Brequet a Paris, verge fusee pocket watch, ca. 1775-1780, With Silver Chatelaine.

 Brequet was born in Neuchâtel, Switserland, and was watchmaker from 1762 up to 1812.    In 1775, at the age of 28, he married Cecile Marie-Louise L'Huillier (died 1780) and started his own watch production at 39 Quai de l’Horloge, Paris.   In 1776 his son Louis Antoine Brequet was born.    Brequet  later during his career perfected inventions and complications with movements.

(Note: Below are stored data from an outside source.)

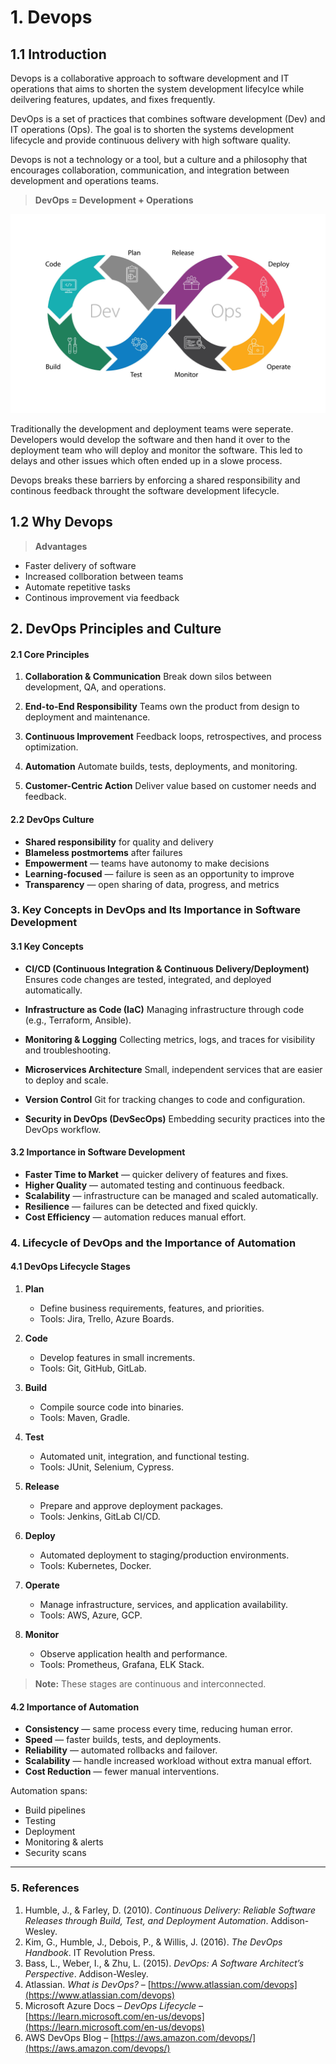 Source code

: # 1. Devops

## 1.1 Introduction

Devops is a collaborative approach to software development and IT operations that aims to shorten the system development lifecylce while deilvering features, updates, and fixes frequently. 

DevOps is a set of practices that combines software development (Dev) and IT operations (Ops). The goal is to shorten the systems development lifecycle and provide continuous delivery with high software quality. 

Devops is not a technology or a tool, but a culture and a philosophy that encourages collaboration, communication, and integration between development and operations teams.

> **DevOps = Development + Operations**

![Devops](image.png)

Traditionally the development and deployment teams were seperate. Developers would develop the software and then hand it over to the deployment team who will deploy and monitor the software. This led to delays and other issues which often ended up in a slowe process.

Devops breaks these barriers by enforcing a shared responsibility and continous feedback throught the software development lifecycle.

## 1.2 Why Devops

> **Advantages**
- Faster delivery of software
- Increased collboration between teams
- Automate repetitive tasks
- Continous improvement via feedback

## **2. DevOps Principles and Culture**

#### **2.1 Core Principles**

1. **Collaboration & Communication**
   Break down silos between development, QA, and operations.

2. **End-to-End Responsibility**
   Teams own the product from design to deployment and maintenance.

3. **Continuous Improvement**
   Feedback loops, retrospectives, and process optimization.

4. **Automation**
   Automate builds, tests, deployments, and monitoring.

5. **Customer-Centric Action**
   Deliver value based on customer needs and feedback.

#### **2.2 DevOps Culture**

* **Shared responsibility** for quality and delivery
* **Blameless postmortems** after failures
* **Empowerment** — teams have autonomy to make decisions
* **Learning-focused** — failure is seen as an opportunity to improve
* **Transparency** — open sharing of data, progress, and metrics

### **3. Key Concepts in DevOps and Its Importance in Software Development**

#### **3.1 Key Concepts**

* **CI/CD (Continuous Integration & Continuous Delivery/Deployment)**
  Ensures code changes are tested, integrated, and deployed automatically.

* **Infrastructure as Code (IaC)**
  Managing infrastructure through code (e.g., Terraform, Ansible).

* **Monitoring & Logging**
  Collecting metrics, logs, and traces for visibility and troubleshooting.

* **Microservices Architecture**
  Small, independent services that are easier to deploy and scale.

* **Version Control**
  Git for tracking changes to code and configuration.

* **Security in DevOps (DevSecOps)**
  Embedding security practices into the DevOps workflow.

#### **3.2 Importance in Software Development**

* **Faster Time to Market** — quicker delivery of features and fixes.
* **Higher Quality** — automated testing and continuous feedback.
* **Scalability** — infrastructure can be managed and scaled automatically.
* **Resilience** — failures can be detected and fixed quickly.
* **Cost Efficiency** — automation reduces manual effort.

### **4. Lifecycle of DevOps and the Importance of Automation**

#### **4.1 DevOps Lifecycle Stages**

1. **Plan**

   * Define business requirements, features, and priorities.
   * Tools: Jira, Trello, Azure Boards.

2. **Code**

   * Develop features in small increments.
   * Tools: Git, GitHub, GitLab.

3. **Build**

   * Compile source code into binaries.
   * Tools: Maven, Gradle.

4. **Test**

   * Automated unit, integration, and functional testing.
   * Tools: JUnit, Selenium, Cypress.

5. **Release**

   * Prepare and approve deployment packages.
   * Tools: Jenkins, GitLab CI/CD.

6. **Deploy**

   * Automated deployment to staging/production environments.
   * Tools: Kubernetes, Docker.

7. **Operate**

   * Manage infrastructure, services, and application availability.
   * Tools: AWS, Azure, GCP.

8. **Monitor**

   * Observe application health and performance.
   * Tools: Prometheus, Grafana, ELK Stack.

> **Note:** These stages are continuous and interconnected.

#### **4.2 Importance of Automation**

* **Consistency** — same process every time, reducing human error.
* **Speed** — faster builds, tests, and deployments.
* **Reliability** — automated rollbacks and failover.
* **Scalability** — handle increased workload without extra manual effort.
* **Cost Reduction** — fewer manual interventions.

Automation spans:

* Build pipelines
* Testing
* Deployment
* Monitoring & alerts
* Security scans

---

### **5. References**

1. Humble, J., & Farley, D. (2010). *Continuous Delivery: Reliable Software Releases through Build, Test, and Deployment Automation*. Addison-Wesley.
2. Kim, G., Humble, J., Debois, P., & Willis, J. (2016). *The DevOps Handbook*. IT Revolution Press.
3. Bass, L., Weber, I., & Zhu, L. (2015). *DevOps: A Software Architect’s Perspective*. Addison-Wesley.
4. Atlassian. *What is DevOps?* – [https://www.atlassian.com/devops](https://www.atlassian.com/devops)
5. Microsoft Azure Docs – *DevOps Lifecycle* – [https://learn.microsoft.com/en-us/devops](https://learn.microsoft.com/en-us/devops)
6. AWS DevOps Blog – [https://aws.amazon.com/devops/](https://aws.amazon.com/devops/)
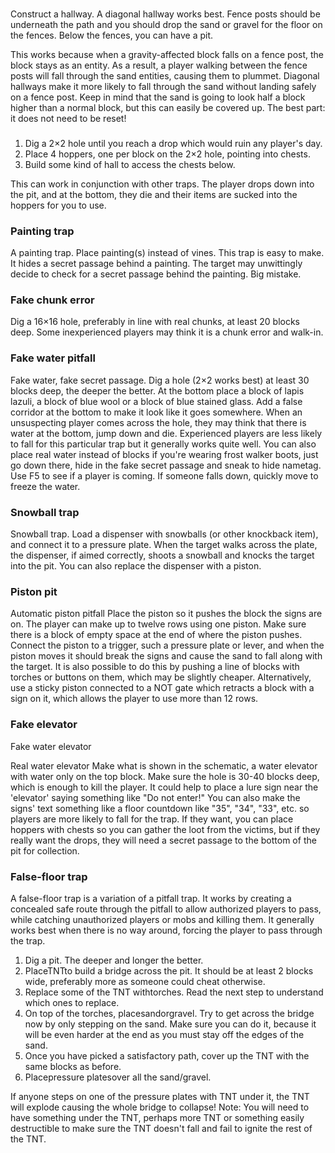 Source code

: ### 
Construct a hallway. A diagonal hallway works best. Fence posts should be underneath the path and you should drop the sand or gravel for the floor on the fences. Below the fences, you can have a pit.

This works because when a gravity-affected block falls on a fence post, the block stays as an entity. As a result, a player walking between the fence posts will fall through the sand entities, causing them to plummet. Diagonal hallways make it more likely to fall through the sand without landing safely on a fence post. Keep in mind that the sand is going to look half a block higher than a normal block, but this can easily be covered up. The best part: it does not need to be reset!

### 
1. Dig a 2×2 hole until you reach a drop which would ruin any player's day.
2. Place 4 hoppers, one per block on the 2×2 hole, pointing into chests.
3. Build some kind of hall to access the chests below.

This can work in conjunction with other traps. The player drops down into the pit, and at the bottom, they die and their items are sucked into the hoppers for you to use.

### Painting trap


















A painting trap. Place painting(s) instead of vines.
This trap is easy to make. It hides a secret passage behind a painting. The target may unwittingly decide to check for a secret passage behind the painting. Big mistake.

### Fake chunk error
Dig a 16×16 hole, preferably in line with real chunks, at least 20 blocks deep. Some inexperienced players may think it is a chunk error and walk-in.


### Fake water pitfall















































Fake water, fake secret passage.
Dig a hole (2×2 works best) at least 30 blocks deep, the deeper the better. At the bottom place a block of lapis lazuli, a block of blue wool or a block of blue stained glass. Add a false corridor at the bottom to make it look like it goes somewhere. When an unsuspecting player comes across the hole, they may think that there is water at the bottom, jump down and die. Experienced players are less likely to fall for this particular trap but it generally works quite well. You can also place real water instead of blocks if you're wearing frost walker boots, just go down there, hide in the fake secret passage and sneak to hide nametag. Use F5 to see if a player is coming. If someone falls down, quickly move to freeze the water.


### Snowball trap





















Snowball trap.
Load a dispenser with snowballs (or other knockback item), and connect it to a pressure plate. When the target walks across the plate, the dispenser, if aimed correctly, shoots a snowball and knocks the target into the pit. You can also replace the dispenser with a piston.


### Piston pit






























Automatic piston pitfall
Place the piston so it pushes the block the signs are on. The player can make up to twelve rows using one piston. Make sure there is a block of empty space at the end of where the piston pushes. Connect the piston to a trigger, such a pressure plate or lever, and when the piston moves it should break the signs and cause the sand to fall along with the target. It is also possible to do this by pushing a line of blocks with torches or buttons on them, which may be slightly cheaper. Alternatively, use a sticky piston connected to a NOT gate which retracts a block with a sign on it, which allows the player to use more than 12 rows.


### Fake elevator































Fake water elevator































Real water elevator
Make what is shown in the schematic, a water elevator with water only on the top block. Make sure the hole is 30-40 blocks deep, which is enough to kill the player. It could help to place a lure sign near the 'elevator' saying something like "Do not enter!" You can also make the signs' text something like a floor countdown like "35", "34", "33", etc. so players are more likely to fall for the trap. If they want, you can place hoppers with chests so you can gather the loot from the victims, but if they really want the drops, they will need a secret passage to the bottom of the pit for collection.


### False-floor trap
A false-floor trap is a variation of a pitfall trap. It works by creating a concealed safe route through the pitfall to allow authorized players to pass, while catching unauthorized players or mobs and killing them. It generally works best when there is no way around, forcing the player to pass through the trap.

1. Dig a pit. The deeper and longer the better.
2. PlaceTNTto build a bridge across the pit. It should be at least 2 blocks wide, preferably more as someone could cheat otherwise.
3. Replace some of the TNT withtorches. Read the next step to understand which ones to replace.
4. On top of the torches, placesandorgravel. Try to get across the bridge now by only stepping on the sand. Make sure you can do it, because it will be even harder at the end as you must stay off the edges of the sand.
5. Once you have picked a satisfactory path, cover up the TNT with the same blocks as before.
6. Placepressure platesover all the sand/gravel.

If anyone steps on one of the pressure plates with TNT under it, the TNT will explode causing the whole bridge to collapse! Note: You will need to have something under the TNT, perhaps more TNT or something easily destructible to make sure the TNT doesn't fall and fail to ignite the rest of the TNT.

In 1784 he became master watchmaker.    From 1787 untill 1791 he had a partnership with Xavier Gide.    These  years the gradual development of the automatic, self-winding, watch and a repeater movement took place.    (by watchmaker and horloger du roi Lupine).     Louis XVI, Marie-Antoinette and their surroundings purchased several of these watches. In 1783,  Brequet received a commission for an extraordinary watch, the watch should incorporate all innovations and complications known at the time.    The end result is one of the most famous of all Breguet watches, No. 160, also called the “Marie-Antoinette”, which,    with ups and downs, was eventually finished in 1827, four years after he died.    

Brequet made regular trips to England while France was in revolution, where he worked with watchmaker John Arnold, while enlarging his clientele, which already included the Prince of Wales.  In 1792 he became oficially a French citizen.     In 1793 Brequet went to Switserland, fearing the consequences of his former relationship with members of the Court.     He worked there and tried meanwhile to keep his bussiness in Paris going.     He returned to Paris in May 1795.     The first patent he registered for one of his inventions was in 1798.     At France’s First Exhibition of Industrial Products in 1798, Brequet won a gold medal.     At the beginning of the 1800's his son Louis Antoine Brequet (1776-1858) became businesspartner.     In 1806 he introduced the “tourbillon regulator”. (device that neutralizes the effects of gravity on the workings of watch movements).     Although kept in the background by Napoleon I, Brequet received orders from the imperial court of Napoleon Bonaparte and his entourage.     The company also exported timepieces through a network in and outside of Europe,  having understood at an early date that its survival depended on becoming international to England,  Spain,  Russia. and the Ottoman empire.     When the Bourbon family returned to power,  Brequet again delivered to the european royal houses.     Louis XVIII appointed him in 1815 as Watchmaker to the royal navy.     In 1816 he got a seat in the Academy of Sciences by Louis XVIII.     In 1823 he died, already known as one of the most modern and innovative watchmakers ever known.